== The data

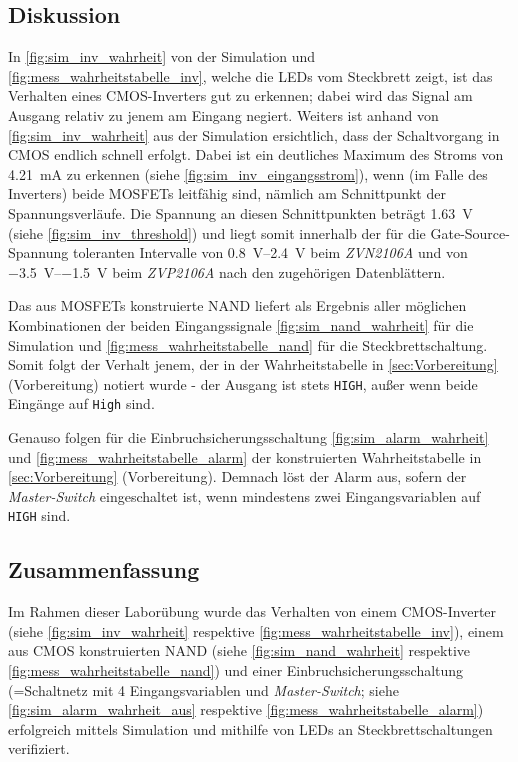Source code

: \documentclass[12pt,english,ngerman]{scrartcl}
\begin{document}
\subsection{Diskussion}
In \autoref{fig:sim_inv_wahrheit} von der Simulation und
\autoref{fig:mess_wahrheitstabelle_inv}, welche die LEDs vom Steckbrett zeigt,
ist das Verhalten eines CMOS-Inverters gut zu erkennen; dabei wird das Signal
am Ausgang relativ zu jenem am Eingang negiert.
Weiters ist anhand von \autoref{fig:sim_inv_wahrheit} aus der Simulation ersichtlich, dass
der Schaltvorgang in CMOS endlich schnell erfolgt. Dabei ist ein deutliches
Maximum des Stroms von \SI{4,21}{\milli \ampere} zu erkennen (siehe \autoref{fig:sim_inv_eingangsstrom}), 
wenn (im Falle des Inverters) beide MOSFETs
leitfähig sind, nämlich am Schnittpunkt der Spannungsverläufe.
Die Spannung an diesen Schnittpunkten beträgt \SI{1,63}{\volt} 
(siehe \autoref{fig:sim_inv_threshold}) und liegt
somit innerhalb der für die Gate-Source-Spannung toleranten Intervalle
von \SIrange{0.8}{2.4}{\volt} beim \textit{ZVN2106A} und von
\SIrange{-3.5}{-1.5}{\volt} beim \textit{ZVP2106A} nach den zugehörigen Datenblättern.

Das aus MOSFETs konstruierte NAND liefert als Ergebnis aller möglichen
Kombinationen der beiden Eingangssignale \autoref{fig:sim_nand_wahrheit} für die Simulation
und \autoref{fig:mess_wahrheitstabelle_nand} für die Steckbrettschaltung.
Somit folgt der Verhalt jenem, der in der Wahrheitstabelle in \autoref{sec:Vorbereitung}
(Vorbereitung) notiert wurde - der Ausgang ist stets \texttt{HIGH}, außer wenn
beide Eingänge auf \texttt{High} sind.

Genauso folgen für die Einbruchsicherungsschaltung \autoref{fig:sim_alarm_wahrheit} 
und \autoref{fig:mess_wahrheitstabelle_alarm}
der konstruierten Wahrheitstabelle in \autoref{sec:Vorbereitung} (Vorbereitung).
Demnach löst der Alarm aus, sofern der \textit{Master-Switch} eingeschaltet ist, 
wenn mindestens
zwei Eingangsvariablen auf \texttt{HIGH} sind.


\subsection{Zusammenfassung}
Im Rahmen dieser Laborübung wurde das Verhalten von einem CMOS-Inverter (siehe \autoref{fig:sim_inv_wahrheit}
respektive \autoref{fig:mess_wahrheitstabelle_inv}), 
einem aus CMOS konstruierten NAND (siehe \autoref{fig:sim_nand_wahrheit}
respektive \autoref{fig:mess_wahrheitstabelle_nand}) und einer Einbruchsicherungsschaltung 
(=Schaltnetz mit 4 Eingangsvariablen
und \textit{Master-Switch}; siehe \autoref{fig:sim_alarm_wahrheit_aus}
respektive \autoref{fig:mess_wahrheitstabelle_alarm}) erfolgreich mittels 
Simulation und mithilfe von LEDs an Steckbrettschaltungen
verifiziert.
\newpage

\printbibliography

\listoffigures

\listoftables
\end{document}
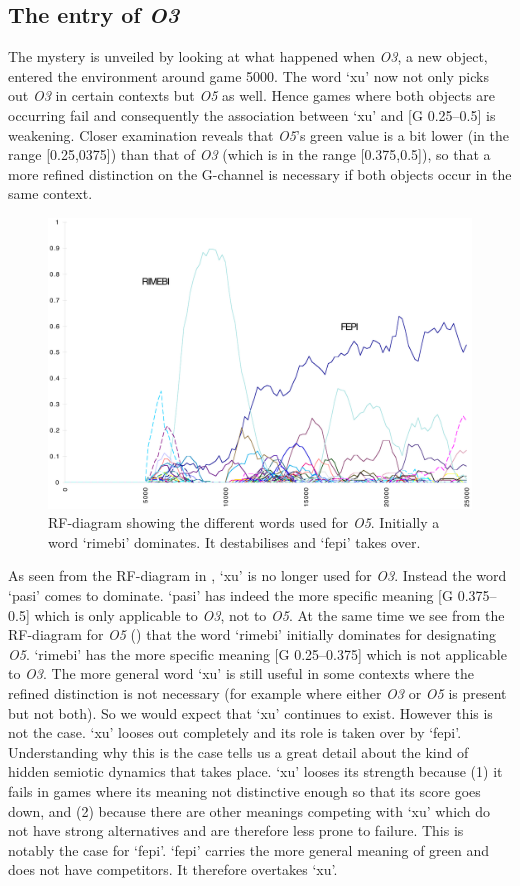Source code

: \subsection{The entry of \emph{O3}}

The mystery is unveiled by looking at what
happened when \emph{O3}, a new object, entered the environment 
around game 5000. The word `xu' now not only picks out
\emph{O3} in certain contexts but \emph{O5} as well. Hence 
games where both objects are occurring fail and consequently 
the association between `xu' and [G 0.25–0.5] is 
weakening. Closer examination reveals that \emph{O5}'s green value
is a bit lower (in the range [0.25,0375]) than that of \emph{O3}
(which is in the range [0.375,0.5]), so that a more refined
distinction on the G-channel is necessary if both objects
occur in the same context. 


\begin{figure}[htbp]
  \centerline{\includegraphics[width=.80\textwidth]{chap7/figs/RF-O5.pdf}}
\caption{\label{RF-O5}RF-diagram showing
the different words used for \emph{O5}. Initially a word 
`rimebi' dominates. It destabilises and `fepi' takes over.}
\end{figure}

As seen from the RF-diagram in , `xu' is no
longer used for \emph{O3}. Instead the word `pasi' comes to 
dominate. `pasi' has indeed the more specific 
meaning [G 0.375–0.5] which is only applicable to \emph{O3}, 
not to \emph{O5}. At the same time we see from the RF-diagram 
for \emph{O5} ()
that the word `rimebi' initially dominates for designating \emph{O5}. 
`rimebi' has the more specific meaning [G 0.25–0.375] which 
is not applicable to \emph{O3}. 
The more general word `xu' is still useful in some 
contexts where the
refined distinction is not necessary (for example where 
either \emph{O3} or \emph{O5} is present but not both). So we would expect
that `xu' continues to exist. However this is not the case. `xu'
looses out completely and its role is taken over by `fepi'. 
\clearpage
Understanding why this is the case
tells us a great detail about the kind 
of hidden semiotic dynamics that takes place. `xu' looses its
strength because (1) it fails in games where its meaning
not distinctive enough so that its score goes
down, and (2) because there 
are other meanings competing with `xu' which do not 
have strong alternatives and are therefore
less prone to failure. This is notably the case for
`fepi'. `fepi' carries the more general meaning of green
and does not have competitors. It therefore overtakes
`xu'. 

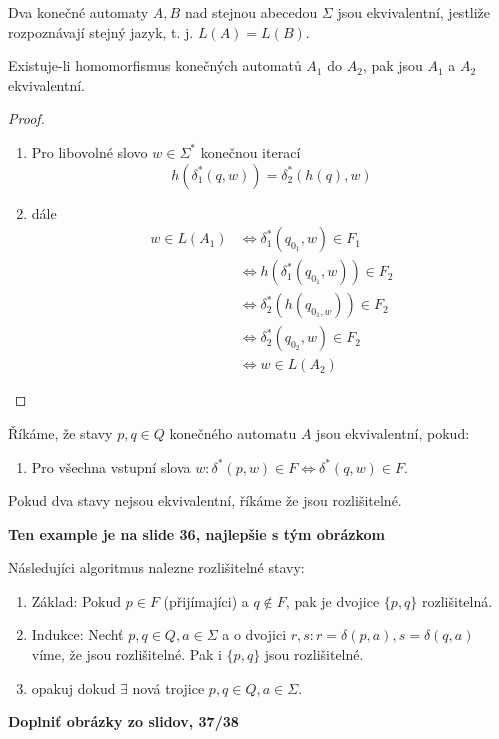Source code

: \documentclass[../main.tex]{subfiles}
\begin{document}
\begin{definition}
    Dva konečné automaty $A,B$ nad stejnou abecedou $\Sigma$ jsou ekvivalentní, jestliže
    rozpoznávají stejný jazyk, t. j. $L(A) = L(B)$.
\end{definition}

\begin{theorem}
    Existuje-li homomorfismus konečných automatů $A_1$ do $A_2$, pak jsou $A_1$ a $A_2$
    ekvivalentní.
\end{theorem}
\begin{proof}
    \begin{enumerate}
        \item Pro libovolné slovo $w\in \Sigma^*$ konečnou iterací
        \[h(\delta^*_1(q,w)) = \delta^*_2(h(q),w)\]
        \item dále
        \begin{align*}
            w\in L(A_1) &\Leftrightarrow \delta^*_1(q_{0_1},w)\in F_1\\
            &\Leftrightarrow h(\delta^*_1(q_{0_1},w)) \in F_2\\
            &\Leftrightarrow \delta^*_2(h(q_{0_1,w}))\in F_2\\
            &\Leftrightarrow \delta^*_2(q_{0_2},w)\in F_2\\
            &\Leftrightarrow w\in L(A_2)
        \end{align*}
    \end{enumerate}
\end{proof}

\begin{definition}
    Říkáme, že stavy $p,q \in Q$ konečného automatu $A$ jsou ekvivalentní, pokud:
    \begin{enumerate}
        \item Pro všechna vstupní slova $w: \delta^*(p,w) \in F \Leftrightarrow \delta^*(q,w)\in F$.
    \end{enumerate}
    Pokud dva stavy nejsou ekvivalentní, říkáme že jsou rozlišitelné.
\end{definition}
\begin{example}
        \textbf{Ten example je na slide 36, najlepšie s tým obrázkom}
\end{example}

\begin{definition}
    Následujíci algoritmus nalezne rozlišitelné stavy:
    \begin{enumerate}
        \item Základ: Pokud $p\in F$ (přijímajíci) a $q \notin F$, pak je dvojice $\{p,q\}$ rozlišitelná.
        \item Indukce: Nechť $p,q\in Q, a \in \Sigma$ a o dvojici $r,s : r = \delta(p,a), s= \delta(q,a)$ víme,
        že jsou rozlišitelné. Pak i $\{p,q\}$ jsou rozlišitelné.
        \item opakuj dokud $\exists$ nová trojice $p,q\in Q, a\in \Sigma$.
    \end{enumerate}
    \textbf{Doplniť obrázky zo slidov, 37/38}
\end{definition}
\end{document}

====

Work item:
Looking at the data above, return every line from the one with "[G 0.25–0.375] which" down to the one with "of hidden semiotic", exactly and inclusively.

Answer box:
`rimebi' has the more specific meaning [G 0.25–0.375] which 
is not applicable to \emph{O3}. 
The more general word `xu' is still useful in some 
contexts where the
refined distinction is not necessary (for example where 
either \emph{O3} or \emph{O5} is present but not both). So we would expect
that `xu' continues to exist. However this is not the case. `xu'
looses out completely and its role is taken over by `fepi'. 
\clearpage
Understanding why this is the case
tells us a great detail about the kind 
of hidden semiotic dynamics that takes place. `xu' looses its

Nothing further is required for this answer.